Les accords de BâLE 3 obligent les banques françaises à augmenter leurs fonds propres. Celles-ci ne sont pas toujours en mesure de financer les petites entreprises qu’elles ont du mal à appréhender, et dont le temps d’instruction du dossier est jugé peu rémunérateur, en comportant des risques plus importants que ceux des grandes entreprises.

Sortir de l’impasse du financement des PMI

Il faut se rappeler que les PMI ont été créées avec des apports financiers dérisoires, et qu’elles traînent des fonds propres chroniquement insuffisants, d’autant que leurs marges bénéficiaires ont été amputées par leurs grands clients qui, de surcroît, règlent leurs factures à 45 ou 60 jours fin de mois. Enfin les banquiers n’ont pas toujours les connaissances économiques et industrielles nécessaires.Les conseillers d’agences ont recours à des logiciels informatiques paramétrés et très éloignés de la réalité du terrain.

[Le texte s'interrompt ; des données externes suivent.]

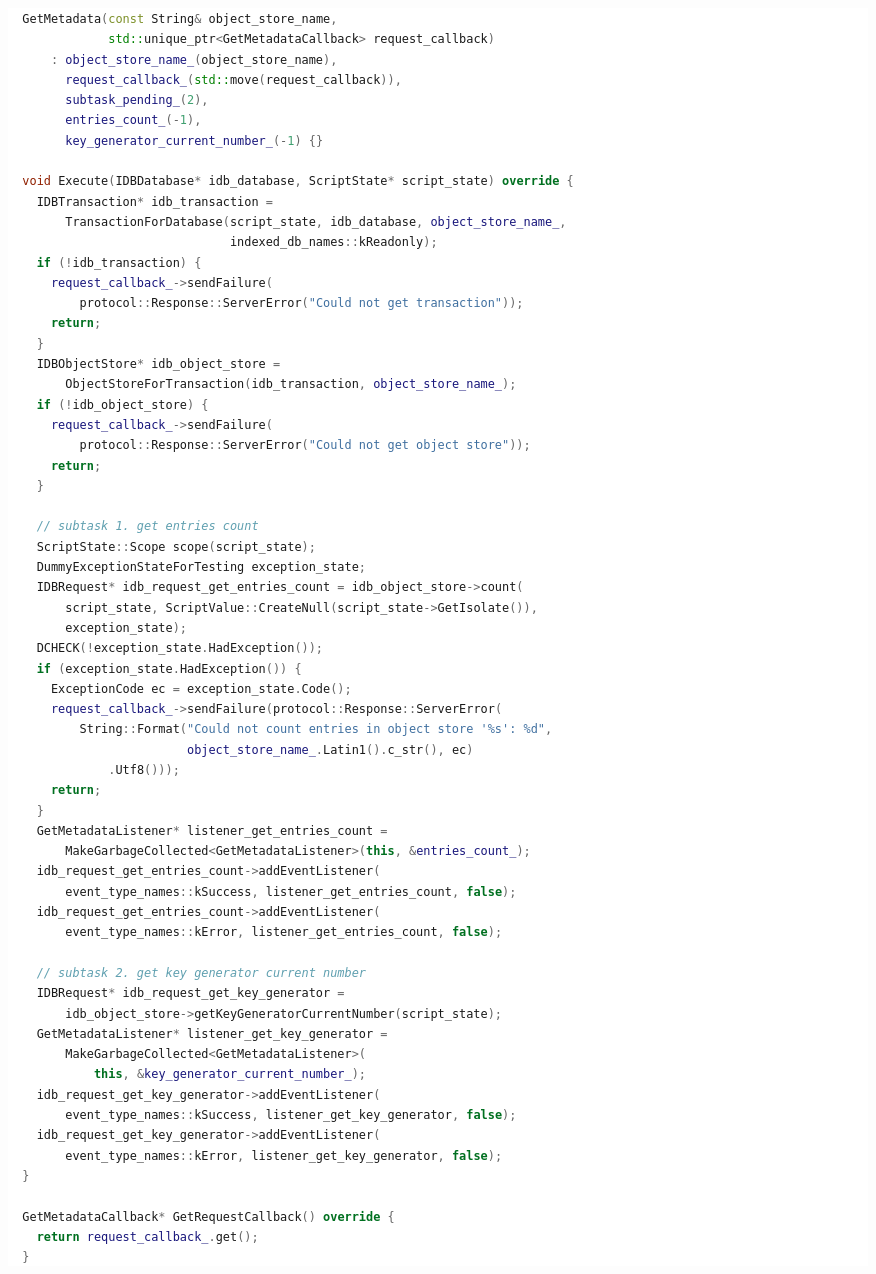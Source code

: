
 ```cpp
  GetMetadata(const String& object_store_name,
              std::unique_ptr<GetMetadataCallback> request_callback)
      : object_store_name_(object_store_name),
        request_callback_(std::move(request_callback)),
        subtask_pending_(2),
        entries_count_(-1),
        key_generator_current_number_(-1) {}

  void Execute(IDBDatabase* idb_database, ScriptState* script_state) override {
    IDBTransaction* idb_transaction =
        TransactionForDatabase(script_state, idb_database, object_store_name_,
                               indexed_db_names::kReadonly);
    if (!idb_transaction) {
      request_callback_->sendFailure(
          protocol::Response::ServerError("Could not get transaction"));
      return;
    }
    IDBObjectStore* idb_object_store =
        ObjectStoreForTransaction(idb_transaction, object_store_name_);
    if (!idb_object_store) {
      request_callback_->sendFailure(
          protocol::Response::ServerError("Could not get object store"));
      return;
    }

    // subtask 1. get entries count
    ScriptState::Scope scope(script_state);
    DummyExceptionStateForTesting exception_state;
    IDBRequest* idb_request_get_entries_count = idb_object_store->count(
        script_state, ScriptValue::CreateNull(script_state->GetIsolate()),
        exception_state);
    DCHECK(!exception_state.HadException());
    if (exception_state.HadException()) {
      ExceptionCode ec = exception_state.Code();
      request_callback_->sendFailure(protocol::Response::ServerError(
          String::Format("Could not count entries in object store '%s': %d",
                         object_store_name_.Latin1().c_str(), ec)
              .Utf8()));
      return;
    }
    GetMetadataListener* listener_get_entries_count =
        MakeGarbageCollected<GetMetadataListener>(this, &entries_count_);
    idb_request_get_entries_count->addEventListener(
        event_type_names::kSuccess, listener_get_entries_count, false);
    idb_request_get_entries_count->addEventListener(
        event_type_names::kError, listener_get_entries_count, false);

    // subtask 2. get key generator current number
    IDBRequest* idb_request_get_key_generator =
        idb_object_store->getKeyGeneratorCurrentNumber(script_state);
    GetMetadataListener* listener_get_key_generator =
        MakeGarbageCollected<GetMetadataListener>(
            this, &key_generator_current_number_);
    idb_request_get_key_generator->addEventListener(
        event_type_names::kSuccess, listener_get_key_generator, false);
    idb_request_get_key_generator->addEventListener(
        event_type_names::kError, listener_get_key_generator, false);
  }

  GetMetadataCallback* GetRequestCallback() override {
    return request_callback_.get();
  }

```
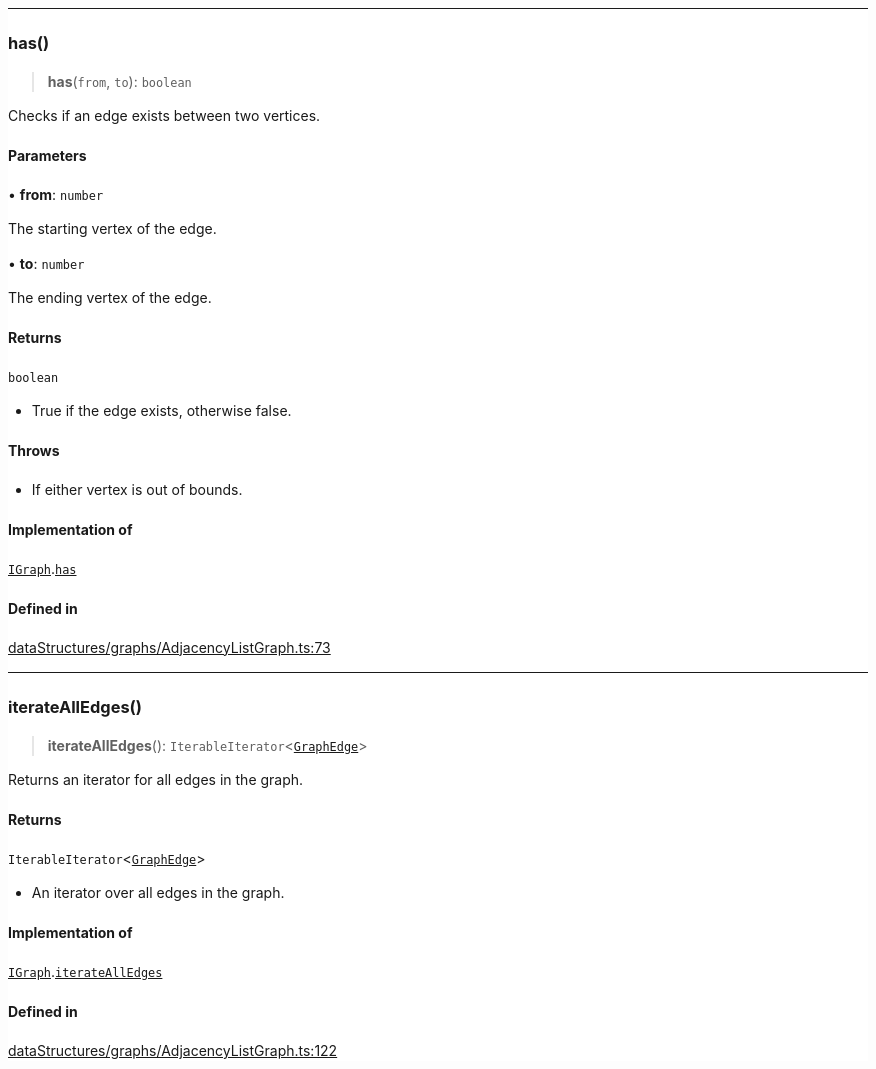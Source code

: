 ***

### has()

> **has**(`from`, `to`): `boolean`

Checks if an edge exists between two vertices.

#### Parameters

• **from**: `number`

The starting vertex of the edge.

• **to**: `number`

The ending vertex of the edge.

#### Returns

`boolean`

- True if the edge exists, otherwise false.

#### Throws

- If either vertex is out of bounds.

#### Implementation of

[`IGraph`](../interfaces/IGraph.md).[`has`](../interfaces/IGraph.md#has)

#### Defined in

[dataStructures/graphs/AdjacencyListGraph.ts:73](https://bitbucket.org/vladbasin/algos/src/5a7ff036d2baf511556b0e58f1b60a1888b2ff2f/libs/algos/src/lib/dataStructures/graphs/AdjacencyListGraph.ts#lines-73)

***

### iterateAllEdges()

> **iterateAllEdges**(): `IterableIterator`\<[`GraphEdge`](GraphEdge.md)\>

Returns an iterator for all edges in the graph.

#### Returns

`IterableIterator`\<[`GraphEdge`](GraphEdge.md)\>

- An iterator over all edges in the graph.

#### Implementation of

[`IGraph`](../interfaces/IGraph.md).[`iterateAllEdges`](../interfaces/IGraph.md#iteratealledges)

#### Defined in

[dataStructures/graphs/AdjacencyListGraph.ts:122](https://bitbucket.org/vladbasin/algos/src/5a7ff036d2baf511556b0e58f1b60a1888b2ff2f/libs/algos/src/lib/dataStructures/graphs/AdjacencyListGraph.ts#lines-122)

Mobiliser les capitaux pour sauver les PMI

Pour contourner ces obstacles préjudiciables à notre sortie de la crise économique, a été proposé par le Gouvernement la création d’une banque publique autour du Trésor, de la Caisse des dépôts et Consignations, d’Oséo, du FSI, de la CGPME, et s’appuyant sur des praticiens de la PMI/PME. Il ne s’agit pas de sauver des entreprises en difficulté – au sens juridique du terme – mais de trouver des capitaux pour financer des activités industrielles. Les produits nouveaux exigent des efforts sur plusieurs années et se trouvent en opposition avec le court termisme des banques de réseau qui exigent une rentabilité la plus rapide possible pour satisfaire les exigences de leurs actionnaires. 

Les missions de cette nouvelle banque

1) Accorder rapidement – comme le faisait autrefois le CEPME – des prêts d’une valeur de 50 000 à 500 000 euros aux PMI afin qu’elles puissent, en priorité, assurer l’amélioration de la qualité de leurs produits et services, financer l’innovation indispensable ainsi que la recherche-développement, acquérir du matériel performant, ou déposer des brevets à l’INPI, procédure souvent dangereusement négligée pour des raisons de coûts.

2) Financer et accompagner des projets industriels de long terme, les entreprises moyennes n’ayant pas accès à la Bourse, d’autant que de nombreux fonds privés ne veulent pas s’engager au-delà de 5 à 7 ans, ce qui ne correspond pas aux besoins de l’industrie.

3) Accorder des prêts pour financer la trésorerie exsangue des entreprises moyennes, les banques traditionnelles se réfugiant derrière une réglementation qui ne leur permet pas de prêter les liquidités pour répondre au besoin de fond de roulement, contrairement aux banques allemandes.